I knew when I laughed three times in the first five minutes, that I’d enjoy the hell out of this film. That I’ve had a big beard myself for almost ten years is neither here nor there (although if you’re like my grandmother-in-law, who apparently hated them, this might not be the film for you).
The people interviewed in “Men With Beards” are just normal men from the locality of Winnipeg, Manitoba, Canada, talking about their lives. They just seem like good people, happy they could get some excellent face-hair growth and happy to share their stories; plus, there’s archive footage of the history of beards, old shaving adverts, weird old clips edited for laughs, some fairly serious discussion about self-expression, plus a build up to the World Beard & Moustache Championships.

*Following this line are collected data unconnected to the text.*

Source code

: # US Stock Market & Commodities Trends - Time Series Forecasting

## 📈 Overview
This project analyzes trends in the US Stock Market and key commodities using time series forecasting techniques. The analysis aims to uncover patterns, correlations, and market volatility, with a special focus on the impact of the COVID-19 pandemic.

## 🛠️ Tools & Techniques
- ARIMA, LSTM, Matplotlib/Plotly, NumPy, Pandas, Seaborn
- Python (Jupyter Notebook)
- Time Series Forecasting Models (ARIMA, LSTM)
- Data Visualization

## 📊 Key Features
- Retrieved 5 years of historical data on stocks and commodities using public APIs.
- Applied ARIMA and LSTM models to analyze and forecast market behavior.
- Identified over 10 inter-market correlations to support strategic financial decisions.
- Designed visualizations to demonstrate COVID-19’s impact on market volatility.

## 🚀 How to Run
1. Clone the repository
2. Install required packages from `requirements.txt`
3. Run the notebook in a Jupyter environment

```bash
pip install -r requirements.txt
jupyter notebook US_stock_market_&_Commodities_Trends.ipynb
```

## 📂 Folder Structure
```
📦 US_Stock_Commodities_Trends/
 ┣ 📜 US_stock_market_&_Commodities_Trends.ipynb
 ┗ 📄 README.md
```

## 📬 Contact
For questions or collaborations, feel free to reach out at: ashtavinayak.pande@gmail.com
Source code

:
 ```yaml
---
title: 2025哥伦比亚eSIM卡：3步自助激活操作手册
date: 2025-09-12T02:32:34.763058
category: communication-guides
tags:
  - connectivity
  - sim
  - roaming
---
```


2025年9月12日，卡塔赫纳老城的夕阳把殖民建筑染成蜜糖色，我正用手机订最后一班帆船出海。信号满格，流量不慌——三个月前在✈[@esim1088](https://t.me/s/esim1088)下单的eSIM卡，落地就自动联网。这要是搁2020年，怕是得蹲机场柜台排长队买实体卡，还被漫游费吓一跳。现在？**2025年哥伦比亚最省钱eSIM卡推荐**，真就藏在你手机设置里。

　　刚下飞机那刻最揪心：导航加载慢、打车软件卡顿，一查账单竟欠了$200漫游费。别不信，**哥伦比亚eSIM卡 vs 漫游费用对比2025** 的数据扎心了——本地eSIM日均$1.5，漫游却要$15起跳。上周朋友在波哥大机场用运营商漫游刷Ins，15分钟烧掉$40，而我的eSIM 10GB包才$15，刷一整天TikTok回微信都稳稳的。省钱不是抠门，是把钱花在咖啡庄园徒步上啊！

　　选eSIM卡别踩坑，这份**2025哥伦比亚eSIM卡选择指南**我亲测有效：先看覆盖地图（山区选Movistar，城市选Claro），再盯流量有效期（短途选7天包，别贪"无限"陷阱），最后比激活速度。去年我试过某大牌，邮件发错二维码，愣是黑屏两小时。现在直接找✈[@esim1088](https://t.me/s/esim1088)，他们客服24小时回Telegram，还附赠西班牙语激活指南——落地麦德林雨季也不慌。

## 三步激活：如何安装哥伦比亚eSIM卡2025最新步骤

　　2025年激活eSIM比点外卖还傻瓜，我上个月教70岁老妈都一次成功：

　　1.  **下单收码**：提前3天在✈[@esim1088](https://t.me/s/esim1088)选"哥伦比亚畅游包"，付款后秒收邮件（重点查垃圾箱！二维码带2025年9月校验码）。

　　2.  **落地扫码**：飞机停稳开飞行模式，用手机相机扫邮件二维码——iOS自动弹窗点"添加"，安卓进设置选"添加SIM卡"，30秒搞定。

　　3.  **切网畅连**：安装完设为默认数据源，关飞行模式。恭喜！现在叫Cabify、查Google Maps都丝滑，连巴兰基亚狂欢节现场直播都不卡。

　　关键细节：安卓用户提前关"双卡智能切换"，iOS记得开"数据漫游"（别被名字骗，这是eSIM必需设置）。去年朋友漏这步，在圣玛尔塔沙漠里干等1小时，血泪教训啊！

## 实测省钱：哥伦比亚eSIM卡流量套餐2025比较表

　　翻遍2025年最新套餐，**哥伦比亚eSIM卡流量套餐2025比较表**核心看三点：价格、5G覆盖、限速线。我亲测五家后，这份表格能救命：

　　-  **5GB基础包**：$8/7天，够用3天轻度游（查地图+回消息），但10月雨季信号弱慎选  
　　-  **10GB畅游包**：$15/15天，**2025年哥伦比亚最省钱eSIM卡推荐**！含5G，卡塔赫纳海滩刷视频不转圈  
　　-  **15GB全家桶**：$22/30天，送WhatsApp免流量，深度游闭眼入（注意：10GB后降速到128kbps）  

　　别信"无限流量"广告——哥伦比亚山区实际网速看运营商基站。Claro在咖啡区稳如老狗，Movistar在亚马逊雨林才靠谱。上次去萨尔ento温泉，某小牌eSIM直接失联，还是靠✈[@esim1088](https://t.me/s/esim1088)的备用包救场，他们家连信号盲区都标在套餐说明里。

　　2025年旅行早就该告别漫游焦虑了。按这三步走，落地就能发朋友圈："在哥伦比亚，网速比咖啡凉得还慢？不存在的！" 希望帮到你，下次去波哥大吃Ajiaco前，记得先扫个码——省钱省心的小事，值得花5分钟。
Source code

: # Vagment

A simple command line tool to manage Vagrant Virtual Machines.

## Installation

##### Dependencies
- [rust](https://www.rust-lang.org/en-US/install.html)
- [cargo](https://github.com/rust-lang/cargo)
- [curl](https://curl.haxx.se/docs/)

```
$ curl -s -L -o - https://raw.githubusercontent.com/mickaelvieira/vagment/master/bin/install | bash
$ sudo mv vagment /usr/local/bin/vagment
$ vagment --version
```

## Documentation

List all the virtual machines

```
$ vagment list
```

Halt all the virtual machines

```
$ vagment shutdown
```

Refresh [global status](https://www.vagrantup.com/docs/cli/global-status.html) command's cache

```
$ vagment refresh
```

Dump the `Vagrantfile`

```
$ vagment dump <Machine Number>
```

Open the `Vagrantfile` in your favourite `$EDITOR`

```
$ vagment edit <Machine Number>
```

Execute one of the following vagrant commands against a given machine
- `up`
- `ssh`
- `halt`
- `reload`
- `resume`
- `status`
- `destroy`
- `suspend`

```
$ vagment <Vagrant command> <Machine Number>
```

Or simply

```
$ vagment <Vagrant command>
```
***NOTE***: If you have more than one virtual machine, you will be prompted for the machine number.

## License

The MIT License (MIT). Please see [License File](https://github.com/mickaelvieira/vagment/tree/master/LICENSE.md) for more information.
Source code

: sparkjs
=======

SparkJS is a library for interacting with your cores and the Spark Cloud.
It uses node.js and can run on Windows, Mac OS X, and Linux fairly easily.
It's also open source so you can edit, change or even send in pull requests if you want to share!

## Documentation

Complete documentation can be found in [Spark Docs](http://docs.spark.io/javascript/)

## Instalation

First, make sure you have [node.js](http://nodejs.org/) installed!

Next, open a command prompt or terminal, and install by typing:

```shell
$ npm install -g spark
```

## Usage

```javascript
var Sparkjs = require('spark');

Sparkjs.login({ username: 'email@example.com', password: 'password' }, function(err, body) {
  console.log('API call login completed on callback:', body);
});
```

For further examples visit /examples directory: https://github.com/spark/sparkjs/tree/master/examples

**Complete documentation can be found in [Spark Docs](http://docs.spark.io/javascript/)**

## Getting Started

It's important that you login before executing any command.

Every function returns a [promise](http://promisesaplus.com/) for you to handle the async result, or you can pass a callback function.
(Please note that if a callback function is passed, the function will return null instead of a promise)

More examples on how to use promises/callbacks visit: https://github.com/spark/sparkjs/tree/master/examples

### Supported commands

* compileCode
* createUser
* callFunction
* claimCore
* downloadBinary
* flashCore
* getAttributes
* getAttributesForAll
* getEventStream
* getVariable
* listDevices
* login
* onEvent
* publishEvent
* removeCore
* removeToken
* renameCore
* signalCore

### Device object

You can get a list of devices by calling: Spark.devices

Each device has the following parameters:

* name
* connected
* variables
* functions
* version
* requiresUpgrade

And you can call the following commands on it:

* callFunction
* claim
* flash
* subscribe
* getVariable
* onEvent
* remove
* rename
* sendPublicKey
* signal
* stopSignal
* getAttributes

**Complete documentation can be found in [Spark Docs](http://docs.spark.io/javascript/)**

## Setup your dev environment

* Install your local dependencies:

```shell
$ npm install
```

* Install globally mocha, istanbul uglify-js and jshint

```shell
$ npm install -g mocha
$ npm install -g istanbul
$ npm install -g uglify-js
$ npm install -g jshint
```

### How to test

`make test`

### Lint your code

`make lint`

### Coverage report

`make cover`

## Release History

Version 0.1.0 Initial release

In a way, it’s weirdly fetishistic. Bear with me! Much like adult entertainment where the people involved are just bodies, and you often don’t see the faces, there are a lot of shots in this film where all you see is the beard. Basically, if you have a thing for beards and don’t want any of that boring eyes or bodies nonsense, then this could be the film for you.
For me, the discussion about eating was the truest. Although I try my hardest to keep my beard clean, I’ll occasionally find a toast crumb or something in there; so to hear the woes of my similarly hirsute brethren was brilliant. And I got annoyed at the guys with dark hair, because my beard’s going grey at the chin.
The documentarians picked some really really good subjects for this. The people are smart, self-deprecating, and it’s just fun to spend some time with them – perhaps it helps that they’re stereotypically polite, friendly Canadians? Ah, who knows? Their attitude to being shouted at on the street is just great, too.
We have apparently reached what’s known as “Peak Beard” in society, where so many men have them that it’s completely normalised, or over-normalised. Even though I’m a long-term beard-haver, and I’m delighted that they’re out there and there’s stuff like “lumbersexuals”, in a sense, a documentary about beards in 2013 is like a documentary about what it’s like to own a TV in 1958, in that so many people have one that the experience isn’t particularly unique or noteworthy.
But that’s not what this film is about! It’s a celebration, and an interesting and informative 80 minutes spent in the company of a group of decent people. Not the most essential documentary of all time, that’s for sure, but a heck of a lot of fun.